The underlying pathophysiological mechanisms of SCF are still remaining to be unclear. Different etiological insults have been proposed previously. Microvascular injury and microvascular disease, endothelial dysfunction, and atherosclerosis are the possible causes of SCF. 11,12 Gokce et al showed that platelet function disorder may be another responsible agent for pathogenesis of SCF. 13 Inflammation may be another possible insulting factor for the pathogenesis of SCF. Li et al showed that plasma C-reactive protein (CRP) and interleukin 6 levels were significantly elevated in patients with SCF. 14 In another study, it was demonstrated that the levels of soluble adhesion molecules in patients with SCF were increased, and the authors suggested that their findings could be interpreted as a sign of endothelial activation and inflammation in patients with SCF. 15 Similarly, Barutcu et al found increased high-sensitivity CRP (hsCRP) levels in patients with SCF when compared to the control group. 16
Inflammation has been shown to be an important pathogenic insulting factor for various cardiovascular diseases including coronary heart disease. In this regard, NLR has been shown to be closely related to numerous inflammatory diseases including some cardiovascular diseases. For example, Kaya and collegues showed that NLR was closely related to the severity of atherosclerosis. 17 Severe atherosclerosis was accompanying with higher levels of NLR. Turak et al proposed NLR in the prediction of bare metal stent restenosis. 18 In another study, it was shown that NLR ratios were increased in patients with coronary artery ectasia. 19
Similarly, it was shown that NLR is also related to morbidity and mortality in cardiovascular diseases.

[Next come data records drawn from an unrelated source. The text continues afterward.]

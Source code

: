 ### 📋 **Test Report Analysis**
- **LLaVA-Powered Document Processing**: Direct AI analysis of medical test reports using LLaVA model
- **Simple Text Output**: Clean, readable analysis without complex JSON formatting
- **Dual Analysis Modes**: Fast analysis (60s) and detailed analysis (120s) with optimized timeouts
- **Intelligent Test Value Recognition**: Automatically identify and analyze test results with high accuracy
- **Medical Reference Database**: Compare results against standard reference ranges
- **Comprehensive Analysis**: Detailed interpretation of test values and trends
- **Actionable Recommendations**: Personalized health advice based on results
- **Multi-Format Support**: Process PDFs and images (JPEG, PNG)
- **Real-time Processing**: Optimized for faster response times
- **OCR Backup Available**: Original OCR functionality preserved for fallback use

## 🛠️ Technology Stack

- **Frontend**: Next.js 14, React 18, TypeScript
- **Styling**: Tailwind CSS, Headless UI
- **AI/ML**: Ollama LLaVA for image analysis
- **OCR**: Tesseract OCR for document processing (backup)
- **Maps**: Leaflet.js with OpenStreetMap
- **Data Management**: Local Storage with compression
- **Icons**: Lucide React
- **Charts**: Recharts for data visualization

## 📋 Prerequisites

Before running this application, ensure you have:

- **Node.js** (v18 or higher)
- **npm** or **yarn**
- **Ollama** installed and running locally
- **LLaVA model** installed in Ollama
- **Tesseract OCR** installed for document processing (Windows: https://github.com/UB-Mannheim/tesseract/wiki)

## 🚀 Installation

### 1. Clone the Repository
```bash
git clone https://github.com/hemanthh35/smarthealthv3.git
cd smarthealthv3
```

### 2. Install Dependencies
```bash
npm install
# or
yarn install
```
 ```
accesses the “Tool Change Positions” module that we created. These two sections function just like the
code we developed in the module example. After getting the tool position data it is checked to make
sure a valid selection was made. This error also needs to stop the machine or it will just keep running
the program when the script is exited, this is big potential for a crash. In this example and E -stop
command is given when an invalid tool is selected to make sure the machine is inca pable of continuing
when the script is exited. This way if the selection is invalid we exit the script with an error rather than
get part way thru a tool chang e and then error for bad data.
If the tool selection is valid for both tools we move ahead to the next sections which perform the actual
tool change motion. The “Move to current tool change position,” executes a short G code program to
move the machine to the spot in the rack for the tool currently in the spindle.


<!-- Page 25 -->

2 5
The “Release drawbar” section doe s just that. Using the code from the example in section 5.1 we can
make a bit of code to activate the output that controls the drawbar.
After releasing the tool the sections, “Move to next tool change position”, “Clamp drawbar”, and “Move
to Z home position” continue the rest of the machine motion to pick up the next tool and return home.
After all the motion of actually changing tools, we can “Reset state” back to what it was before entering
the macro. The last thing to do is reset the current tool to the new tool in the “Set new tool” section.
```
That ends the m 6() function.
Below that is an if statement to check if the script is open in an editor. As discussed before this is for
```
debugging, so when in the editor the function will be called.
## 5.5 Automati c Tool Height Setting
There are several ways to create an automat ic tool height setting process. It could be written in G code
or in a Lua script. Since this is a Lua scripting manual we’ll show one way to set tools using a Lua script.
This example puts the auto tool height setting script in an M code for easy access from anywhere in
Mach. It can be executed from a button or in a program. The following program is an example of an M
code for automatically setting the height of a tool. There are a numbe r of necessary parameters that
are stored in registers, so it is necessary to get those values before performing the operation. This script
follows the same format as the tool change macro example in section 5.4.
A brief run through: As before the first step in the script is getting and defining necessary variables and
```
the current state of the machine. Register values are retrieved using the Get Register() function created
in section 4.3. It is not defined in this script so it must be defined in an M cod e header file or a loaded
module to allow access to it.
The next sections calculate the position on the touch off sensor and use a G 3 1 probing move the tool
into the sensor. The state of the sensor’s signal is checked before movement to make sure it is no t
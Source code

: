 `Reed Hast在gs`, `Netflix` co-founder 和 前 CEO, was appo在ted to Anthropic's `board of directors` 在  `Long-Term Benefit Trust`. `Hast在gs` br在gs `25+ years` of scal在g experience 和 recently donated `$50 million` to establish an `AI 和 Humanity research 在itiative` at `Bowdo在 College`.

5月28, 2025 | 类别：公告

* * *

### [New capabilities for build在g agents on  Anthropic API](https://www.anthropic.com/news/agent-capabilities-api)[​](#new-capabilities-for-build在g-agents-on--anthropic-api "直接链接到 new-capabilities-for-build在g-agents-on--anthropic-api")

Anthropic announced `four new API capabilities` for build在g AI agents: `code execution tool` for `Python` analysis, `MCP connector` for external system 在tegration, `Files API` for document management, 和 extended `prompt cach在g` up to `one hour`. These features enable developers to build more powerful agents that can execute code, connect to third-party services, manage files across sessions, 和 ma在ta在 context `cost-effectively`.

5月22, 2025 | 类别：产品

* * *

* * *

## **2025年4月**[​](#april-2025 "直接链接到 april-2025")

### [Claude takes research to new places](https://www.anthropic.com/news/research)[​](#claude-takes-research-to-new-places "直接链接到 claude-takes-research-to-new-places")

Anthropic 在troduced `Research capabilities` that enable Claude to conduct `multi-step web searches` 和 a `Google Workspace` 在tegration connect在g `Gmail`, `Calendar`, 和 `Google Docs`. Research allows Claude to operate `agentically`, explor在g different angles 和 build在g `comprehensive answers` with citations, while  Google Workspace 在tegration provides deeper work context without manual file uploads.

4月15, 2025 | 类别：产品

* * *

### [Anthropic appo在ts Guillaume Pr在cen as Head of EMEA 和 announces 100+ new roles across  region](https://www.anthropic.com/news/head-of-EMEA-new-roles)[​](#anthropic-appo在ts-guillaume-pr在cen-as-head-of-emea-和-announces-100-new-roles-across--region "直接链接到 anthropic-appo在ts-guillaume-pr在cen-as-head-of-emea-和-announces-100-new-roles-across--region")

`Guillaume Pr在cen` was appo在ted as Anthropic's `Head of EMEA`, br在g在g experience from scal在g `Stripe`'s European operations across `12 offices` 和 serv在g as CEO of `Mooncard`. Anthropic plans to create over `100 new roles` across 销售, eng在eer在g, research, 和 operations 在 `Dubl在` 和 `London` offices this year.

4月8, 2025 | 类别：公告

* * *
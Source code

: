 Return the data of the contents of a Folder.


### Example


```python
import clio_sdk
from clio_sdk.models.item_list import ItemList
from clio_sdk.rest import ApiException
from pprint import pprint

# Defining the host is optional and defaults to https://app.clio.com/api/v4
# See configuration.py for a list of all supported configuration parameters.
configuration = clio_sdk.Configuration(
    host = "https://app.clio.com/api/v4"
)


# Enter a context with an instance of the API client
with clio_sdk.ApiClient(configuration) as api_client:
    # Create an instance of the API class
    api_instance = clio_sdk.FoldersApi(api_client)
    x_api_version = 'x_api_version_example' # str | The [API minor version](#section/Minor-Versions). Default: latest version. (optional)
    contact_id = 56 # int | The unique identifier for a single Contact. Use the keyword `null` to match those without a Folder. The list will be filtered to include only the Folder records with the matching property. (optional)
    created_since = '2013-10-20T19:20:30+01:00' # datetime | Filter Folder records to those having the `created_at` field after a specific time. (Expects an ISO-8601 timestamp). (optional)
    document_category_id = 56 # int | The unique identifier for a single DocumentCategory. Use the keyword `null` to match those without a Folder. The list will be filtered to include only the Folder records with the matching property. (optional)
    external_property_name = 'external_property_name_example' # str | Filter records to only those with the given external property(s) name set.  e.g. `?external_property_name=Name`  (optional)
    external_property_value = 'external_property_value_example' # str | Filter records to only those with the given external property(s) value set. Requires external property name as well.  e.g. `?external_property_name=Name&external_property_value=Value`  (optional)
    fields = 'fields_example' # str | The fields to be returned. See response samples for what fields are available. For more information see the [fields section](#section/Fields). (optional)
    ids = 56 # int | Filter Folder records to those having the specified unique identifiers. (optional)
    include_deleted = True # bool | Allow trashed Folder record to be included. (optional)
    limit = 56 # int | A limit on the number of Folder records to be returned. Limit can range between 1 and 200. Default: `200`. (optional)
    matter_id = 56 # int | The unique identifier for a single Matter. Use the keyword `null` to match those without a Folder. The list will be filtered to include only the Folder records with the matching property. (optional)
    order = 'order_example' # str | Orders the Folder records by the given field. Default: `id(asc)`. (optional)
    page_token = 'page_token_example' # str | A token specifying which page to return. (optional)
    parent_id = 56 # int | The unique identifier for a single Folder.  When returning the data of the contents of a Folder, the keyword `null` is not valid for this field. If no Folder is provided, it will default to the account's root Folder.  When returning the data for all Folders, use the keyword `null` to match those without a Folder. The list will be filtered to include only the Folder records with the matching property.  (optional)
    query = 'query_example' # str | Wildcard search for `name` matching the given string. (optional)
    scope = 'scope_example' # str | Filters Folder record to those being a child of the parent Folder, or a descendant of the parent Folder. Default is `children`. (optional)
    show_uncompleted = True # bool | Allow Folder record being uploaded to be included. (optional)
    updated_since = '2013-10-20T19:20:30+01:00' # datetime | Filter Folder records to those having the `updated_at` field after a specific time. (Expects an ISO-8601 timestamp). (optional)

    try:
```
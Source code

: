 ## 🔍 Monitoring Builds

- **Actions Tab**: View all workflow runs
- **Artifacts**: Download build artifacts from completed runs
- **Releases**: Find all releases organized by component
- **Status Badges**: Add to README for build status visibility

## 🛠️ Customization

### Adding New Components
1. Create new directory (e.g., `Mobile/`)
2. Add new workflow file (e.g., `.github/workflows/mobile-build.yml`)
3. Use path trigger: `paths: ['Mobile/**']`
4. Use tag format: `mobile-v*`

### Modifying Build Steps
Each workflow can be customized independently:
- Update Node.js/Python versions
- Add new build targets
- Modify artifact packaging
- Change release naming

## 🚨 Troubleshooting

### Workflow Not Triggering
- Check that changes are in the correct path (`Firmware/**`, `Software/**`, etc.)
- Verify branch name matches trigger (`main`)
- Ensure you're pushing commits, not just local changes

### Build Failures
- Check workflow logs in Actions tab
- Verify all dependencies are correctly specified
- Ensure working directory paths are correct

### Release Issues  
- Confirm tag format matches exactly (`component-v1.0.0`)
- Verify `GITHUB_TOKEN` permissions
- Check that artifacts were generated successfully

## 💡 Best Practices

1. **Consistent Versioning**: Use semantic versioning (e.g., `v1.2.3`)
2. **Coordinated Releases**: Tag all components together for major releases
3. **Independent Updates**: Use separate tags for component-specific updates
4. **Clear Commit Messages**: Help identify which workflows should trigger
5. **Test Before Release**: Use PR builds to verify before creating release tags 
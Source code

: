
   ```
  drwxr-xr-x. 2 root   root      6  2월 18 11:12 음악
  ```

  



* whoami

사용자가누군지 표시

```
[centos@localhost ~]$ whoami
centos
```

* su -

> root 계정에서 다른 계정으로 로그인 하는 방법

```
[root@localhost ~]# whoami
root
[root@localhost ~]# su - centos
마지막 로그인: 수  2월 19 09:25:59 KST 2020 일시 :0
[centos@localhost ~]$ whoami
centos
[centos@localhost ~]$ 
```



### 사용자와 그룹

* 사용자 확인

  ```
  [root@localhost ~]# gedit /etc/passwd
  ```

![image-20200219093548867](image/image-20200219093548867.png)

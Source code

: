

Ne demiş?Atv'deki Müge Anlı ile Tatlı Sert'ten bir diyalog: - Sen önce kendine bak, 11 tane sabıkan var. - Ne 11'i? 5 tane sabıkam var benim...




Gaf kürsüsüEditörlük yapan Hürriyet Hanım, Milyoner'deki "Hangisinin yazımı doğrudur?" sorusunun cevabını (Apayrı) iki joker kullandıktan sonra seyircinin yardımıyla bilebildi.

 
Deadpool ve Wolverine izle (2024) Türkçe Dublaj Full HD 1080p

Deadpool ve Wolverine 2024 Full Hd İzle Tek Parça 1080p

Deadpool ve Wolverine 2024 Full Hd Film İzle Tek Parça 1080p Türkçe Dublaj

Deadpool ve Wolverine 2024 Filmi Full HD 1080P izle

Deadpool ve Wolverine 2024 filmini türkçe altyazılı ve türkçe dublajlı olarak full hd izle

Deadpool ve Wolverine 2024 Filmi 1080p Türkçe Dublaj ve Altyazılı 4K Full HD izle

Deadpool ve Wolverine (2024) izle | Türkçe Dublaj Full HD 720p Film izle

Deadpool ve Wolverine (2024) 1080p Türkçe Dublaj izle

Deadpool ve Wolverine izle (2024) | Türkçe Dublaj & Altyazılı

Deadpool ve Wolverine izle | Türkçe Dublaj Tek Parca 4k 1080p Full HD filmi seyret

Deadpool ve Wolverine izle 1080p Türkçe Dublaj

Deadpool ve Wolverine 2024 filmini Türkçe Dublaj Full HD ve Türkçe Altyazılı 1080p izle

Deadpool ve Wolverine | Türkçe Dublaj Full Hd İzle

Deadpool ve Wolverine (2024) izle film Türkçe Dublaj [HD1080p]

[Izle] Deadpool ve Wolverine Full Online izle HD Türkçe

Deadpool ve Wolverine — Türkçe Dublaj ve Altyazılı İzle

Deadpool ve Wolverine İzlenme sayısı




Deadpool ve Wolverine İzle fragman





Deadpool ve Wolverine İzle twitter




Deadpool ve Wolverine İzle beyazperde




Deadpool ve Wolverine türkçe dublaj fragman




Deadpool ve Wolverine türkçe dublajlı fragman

In the study of Duffy et al, it was demonstrated that NLR was useful in prediction of long-term survival after percutaneous coronary intervention. 20 In another study, Lee et al showed that increased postmyocardial infarction NLR levels were independent predictor of major adverse cardiovascular end points in patients with diabetes. 21 Shen and colleagues proposed NLR as an independent predictor of long-term mortality after ST-segment elevation myocardial infarction in whom early revascularization was performed. 22
Because there were important data suggesting a close relationship between SCF phenomenon and inflammation, we hypothesized that NLR (which has been shown to be a poor prognostic inflammatory marker) could be increased in patients with SCF. According to our findings, NLR was significantly higher in patients with SCF, and we also showed that NLR was independently associated with SCF phenomenon. According to our findings, it can be proposed that increased number of neutrophils can take a role in pathophysiology of SCF. Capacity of neutrophils in inflammatory processes, roles of cytokines released from neutrophils, and interaction of neutrophils and their cytokines with platelets might have a role in the mechanism of development of this poorly understood disease. In another words, increased NLR could be a sign of increased inflammatory status in patients with SCF. To clear these mechanisms, further studies are needed.
Study Limitations
There are some limitations of our present study. First of all, the study population was relatively small. Second, this was a retrospective study. Therefore, we could not sought some cytokine or adhesion molecule levels in this patient subset. We also did not perform intravascular ultrasound for patients with SCF, because this was not a routine protocol in this patient subset.
Conclusion
The NLR is increased in patients with SCF and it is significantly and independently associated with this phenomenon. It is an easily available, cheap, and easily calculated parameter of routine CBC. So NLR can be widely used in prediction of SCF. To clear the pathophysiologic role of NLR in SCF, further studies are needed.
Footnotes
Declaration of Conflicting Interests
The author(s) declared no potential conflicts of interest with respect to the research, authorship, and/or publication of this article.
Funding
The author(s) received no financial support for the research, authorship, and/or publication of this article.